### Problem details
Please go through the records below and return every line holding the word "original".

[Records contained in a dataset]
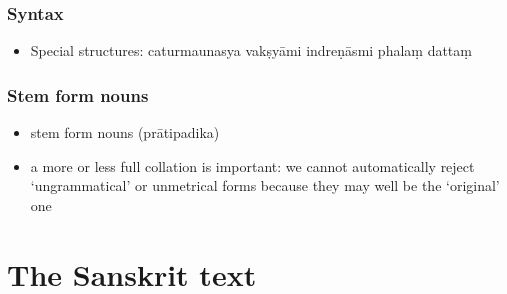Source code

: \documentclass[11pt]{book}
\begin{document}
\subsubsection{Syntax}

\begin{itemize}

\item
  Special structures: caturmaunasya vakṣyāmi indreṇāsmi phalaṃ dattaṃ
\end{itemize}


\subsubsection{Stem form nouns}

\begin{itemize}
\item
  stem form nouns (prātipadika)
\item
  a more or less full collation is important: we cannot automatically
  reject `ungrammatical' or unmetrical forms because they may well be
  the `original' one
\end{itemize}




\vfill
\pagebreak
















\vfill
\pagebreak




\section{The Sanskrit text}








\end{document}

* * *

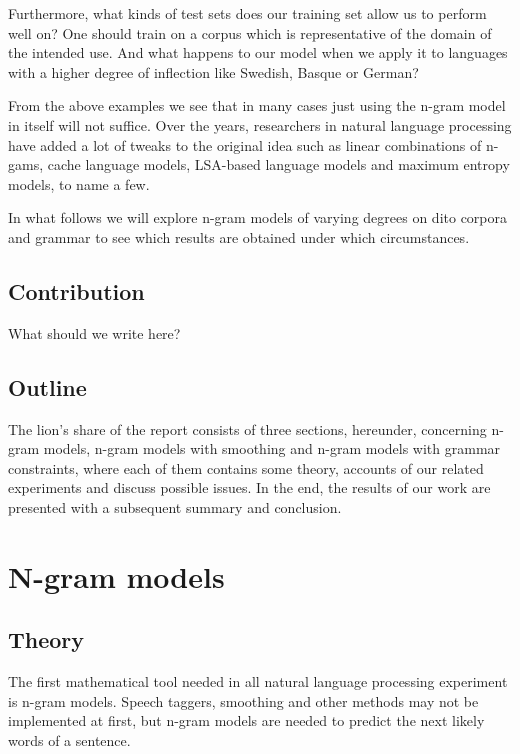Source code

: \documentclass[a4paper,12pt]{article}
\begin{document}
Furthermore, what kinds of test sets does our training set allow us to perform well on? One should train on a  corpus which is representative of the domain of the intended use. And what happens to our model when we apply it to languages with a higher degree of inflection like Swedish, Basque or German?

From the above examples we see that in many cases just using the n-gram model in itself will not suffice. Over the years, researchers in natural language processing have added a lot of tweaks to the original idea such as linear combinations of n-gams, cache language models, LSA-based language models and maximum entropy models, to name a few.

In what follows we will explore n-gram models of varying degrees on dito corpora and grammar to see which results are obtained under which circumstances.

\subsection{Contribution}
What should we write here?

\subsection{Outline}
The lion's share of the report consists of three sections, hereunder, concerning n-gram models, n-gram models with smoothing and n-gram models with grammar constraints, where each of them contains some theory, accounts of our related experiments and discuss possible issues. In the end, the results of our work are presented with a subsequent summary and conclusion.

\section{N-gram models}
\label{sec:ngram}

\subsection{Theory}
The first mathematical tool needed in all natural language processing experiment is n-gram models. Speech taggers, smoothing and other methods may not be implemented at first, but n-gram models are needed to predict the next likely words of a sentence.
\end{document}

### Solved problem
  the `original' one
From the above examples we see that in many cases just using the n-gram model in itself will not suffice. Over the years, researchers in natural language processing have added a lot of tweaks to the original idea such as linear combinations of n-gams, cache language models, LSA-based language models and maximum entropy models, to name a few.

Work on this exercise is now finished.